I greet you all on behalf of the Department of Trade & Industry

On the 30th August 2011 during the dti‘s Women’s Month Celebration here in the Western Cape, Belhar Sports Complex, I made a commitment that I will return to meet with you and have a discussion on the issues of women in the informal sector. Today I am back to honour this commitment. This should be a reflection that Government is serious about listening to you and working together with you in finding solutions to the challenges that constrain your participation and contribution to South Africa’s economic growth.
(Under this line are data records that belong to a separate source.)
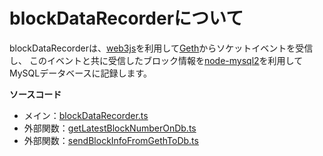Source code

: # blockDataRecorderについて  
blockDataRecorderは、[web3js](https://github.com/web3/web3.js)を利用して[Geth](https://geth.ethereum.org/)からソケットイベントを受信し、
このイベントと共に受信したブロック情報を[node-mysql2](https://github.com/sidorares/node-mysql2)を利用してMySQLデータベースに記録します。  

**ソースコード**
- メイン：[blockDataRecorder.ts](https://github.com/ethereumNetStats/blockDataRecorder/blob/main/blockDataRecorder.ts)
- 外部関数：[getLatestBlockNumberOnDb.ts](https://github.com/ethereumNetStats/blockDataRecorder/blob/main/externalFunctions/getLatestBlockNumberOnDb.ts)
- 外部関数：[sendBlockInfoFromGethToDb.ts](https://github.com/ethereumNetStats/blockDataRecorder/blob/main/externalFunctions/sendBlockInfoFromGethToDb.ts)  
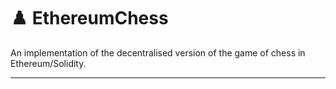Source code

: # ♟️ EthereumChess

An implementation of the decentralised version of the game of chess in Ethereum/Solidity.

---
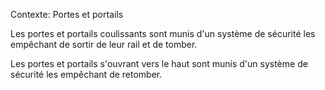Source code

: Contexte: Portes et portails

Les portes et portails coulissants sont munis d'un système de sécurité les empêchant de sortir de leur rail et de tomber.

Les portes et portails s'ouvrant vers le haut sont munis d'un système de sécurité les empêchant de retomber.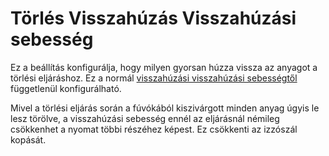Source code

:# Törlés Visszahúzás Visszahúzási sebesség

Ez a beállítás konfigurálja, hogy milyen gyorsan húzza vissza az anyagot a törlési eljáráshoz. Ez a normál [visszahúzási visszahúzási sebességtől](../travel/retraction_retract_speed.md) függetlenül konfigurálható.

Mivel a törlési eljárás során a fúvókából kiszivárgott minden anyag úgyis le lesz törölve, a visszahúzási sebesség ennél az eljárásnál némileg csökkenhet a nyomat többi részéhez képest. Ez csökkenti az izzószál kopását.
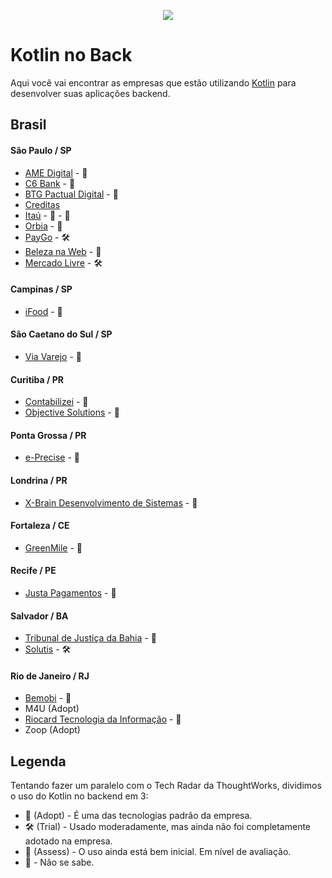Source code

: <p align="center">
  <img src="https://external-content.duckduckgo.com/iu/?u=https%3A%2F%2Ftse1.mm.bing.net%2Fth%3Fid%3DOIP.FNakkrty3kjOvNU8m5iQfwHaD4%26pid%3DApi&f=1">
</p>

# Kotlin no Back

Aqui você vai encontrar as empresas que estão utilizando [Kotlin](https://kotlinlang.org/) para desenvolver suas aplicações backend.

## Brasil

#### São Paulo / SP
- [AME Digital](https://boards.greenhouse.io/amedigital) - 🚀 
- [C6 Bank](https://c6bank.gupy.io/) - 🚀  
- [BTG Pactual Digital](https://www.btgpactualdigital.com/) - 🚀 
- [Creditas](https://boards.greenhouse.io/creditas/)
- [Itaú](https://www.99jobs.com/itau-unibanco/) - 🚀 - 🚀 
- [Orbia](https://orbia.abler.com.br/) - 🚀 
- [PayGo](https://paygo.gupy.io/) - 🛠
- [Beleza na Web](https://www.glassdoor.com.br/Vagas/Beleza-na-Web-Vagas-E1630661.htm) - 🚀 
- [Mercado Livre](https://jobs.mercadolibre.com/?locale=pt_BR) - 🛠

#### Campinas / SP
- [iFood](https://institucional.ifood.com.br/carreiras?) - 🚀 

#### São Caetano do Sul / SP
- [Via Varejo](https://www.trabalhenavia.com.br/) - 🧪

#### Curitiba / PR
- [Contabilizei](https://www.contabilizei.com.br/trabalhe-na-contabilizei/) - 🚀 
- [Objective Solutions](https://objective.gupy.io/) - 🧪

#### Ponta Grossa / PR
- [e-Precise](https://www.e-precise.com.br/) - 🚀 

#### Londrina / PR
- [X-Brain Desenvolvimento de Sistemas](https://xbrain.com.br/) - 🚀 

#### Fortaleza / CE
- [GreenMile](https://greenmile.com/about/) - 🚀 

#### Recife / PE
- [Justa Pagamentos](https://jobs.kenoby.com/justa) - 🚀 

#### Salvador / BA
- [Tribunal de Justiça da Bahia](http://www5.tjba.jus.br/portal/) - 🧪
- [Solutis](https://solutis.gupy.io/) - 🛠

#### Rio de Janeiro / RJ
- [Bemobi](https://www.bemobi.com.br) - 🚀
- M4U (Adopt)
- [Riocard Tecnologia da Informação](https://www.cartaoriocard.com.br/rcc/institucional) - 🚀 
- Zoop (Adopt)

## Legenda

Tentando fazer um paralelo com o Tech Radar da ThoughtWorks, dividimos o uso do Kotlin no backend em 3:

* 🚀 (Adopt) - É uma das tecnologias padrão da empresa.
* 🛠 (Trial) - Usado moderadamente, mas ainda não foi completamente adotado na empresa.
* 🧪 (Assess) - O uso ainda está bem inicial. Em nível de avaliação.
* 🤔 - Não se sabe.
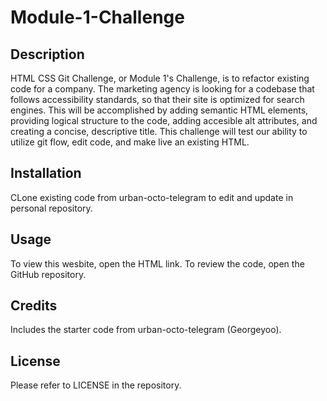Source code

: # Module-1-Challenge

## Description

HTML CSS Git Challenge, or Module 1's Challenge, is to refactor existing code for a company. The marketing agency is looking for a codebase that follows accessibility standards, so that their site is optimized for search engines. This will be accomplished by adding semantic HTML elements, providing logical structure to the code, adding accesible alt attributes, and creating a concise, descriptive title. This challenge will test our ability to utilize git flow, edit code, and make live an existing HTML.

## Installation

CLone existing code from urban-octo-telegram to edit and update in personal repository.

## Usage

To view this wesbite, open the HTML link. To review the code, open the GitHub repository.

## Credits

Includes the starter code from urban-octo-telegram (Georgeyoo).

## License

Please refer to LICENSE in the repository.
As you would know, Government has continued to introduce measures to economically empower women and women in businesses. While there has been success in certain areas, there is still a huge potential on the women population that is still untapped. The majority of the active female population lies dormant while those who make attempts to engage in establishing enterprises continue to be confined in the micro and small-scale enterprises and the informal sector. Their integration into the formal sector is still constrained by limited access to finance, information, property, technology and technical skill.
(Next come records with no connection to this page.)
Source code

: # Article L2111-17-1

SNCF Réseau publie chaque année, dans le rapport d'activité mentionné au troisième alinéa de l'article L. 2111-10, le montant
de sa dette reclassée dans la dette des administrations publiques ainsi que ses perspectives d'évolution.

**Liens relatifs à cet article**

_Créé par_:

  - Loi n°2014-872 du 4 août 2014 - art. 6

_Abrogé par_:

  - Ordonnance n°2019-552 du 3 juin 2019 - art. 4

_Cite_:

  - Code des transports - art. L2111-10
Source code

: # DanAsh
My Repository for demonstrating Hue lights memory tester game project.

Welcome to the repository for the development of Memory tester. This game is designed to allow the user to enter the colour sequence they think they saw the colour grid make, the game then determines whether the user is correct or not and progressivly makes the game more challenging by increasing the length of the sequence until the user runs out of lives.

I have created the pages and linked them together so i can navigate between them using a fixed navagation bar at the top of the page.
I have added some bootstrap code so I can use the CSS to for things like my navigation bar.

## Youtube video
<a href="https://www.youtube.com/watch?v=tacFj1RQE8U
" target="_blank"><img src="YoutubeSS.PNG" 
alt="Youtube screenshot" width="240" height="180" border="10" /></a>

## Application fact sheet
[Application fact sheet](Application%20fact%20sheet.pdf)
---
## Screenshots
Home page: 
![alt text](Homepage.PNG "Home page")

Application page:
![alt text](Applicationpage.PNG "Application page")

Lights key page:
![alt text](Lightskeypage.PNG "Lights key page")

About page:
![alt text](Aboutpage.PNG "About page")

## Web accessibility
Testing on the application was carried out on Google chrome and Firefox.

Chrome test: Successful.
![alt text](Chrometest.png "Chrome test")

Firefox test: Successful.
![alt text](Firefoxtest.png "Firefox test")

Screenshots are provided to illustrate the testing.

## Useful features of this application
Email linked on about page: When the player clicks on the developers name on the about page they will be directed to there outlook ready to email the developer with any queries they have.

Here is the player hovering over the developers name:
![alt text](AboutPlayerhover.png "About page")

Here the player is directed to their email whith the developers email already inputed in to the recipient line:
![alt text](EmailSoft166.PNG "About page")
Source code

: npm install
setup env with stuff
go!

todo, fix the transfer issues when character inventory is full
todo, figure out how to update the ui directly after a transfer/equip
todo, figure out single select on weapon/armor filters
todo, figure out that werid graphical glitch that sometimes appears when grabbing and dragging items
Studies by the Global Entrepreneurship Monitor show that a far higher percentage of women entrepreneurs (as compared to men) are involved in the informal sector (80 per cent of female-owned businesses are informal, compared to 65 per cent of male-owned businesses). According to the South African White Paper, by far the largest sector is the survivalist enterprise sector. This means that most people are active in the informal sector where they have little institutional support. There has been a suggestion that the informal sector in South Africa accounts possibly for approximately 30 per cent of working South Africans, or between one and two million enterprises (World Bank 2006).

South Africa’s small enterprise sector, has in the last 17 years been full of excitement, challenges, disappointments and transformation.

The close interaction of political, social and economic changes is felt particularly strongly at the grassroots level of small and micro enterprises – in the townships, in city centres, in the new upmarket shopping malls and in backyard industries. At the same time, small enterprises could not be shielded from the impact of global economic crisis and technological transformations as well as the rise in competition in virtually all sectors, places and operational spheres which South Africa experienced after its reintegration into the global economy. Against this background, public sector support for small enterprises whose aim is to facilitate their emergence, profitability and growth, takes an important place in the broader spectrum of the government’s socioeconomic policies.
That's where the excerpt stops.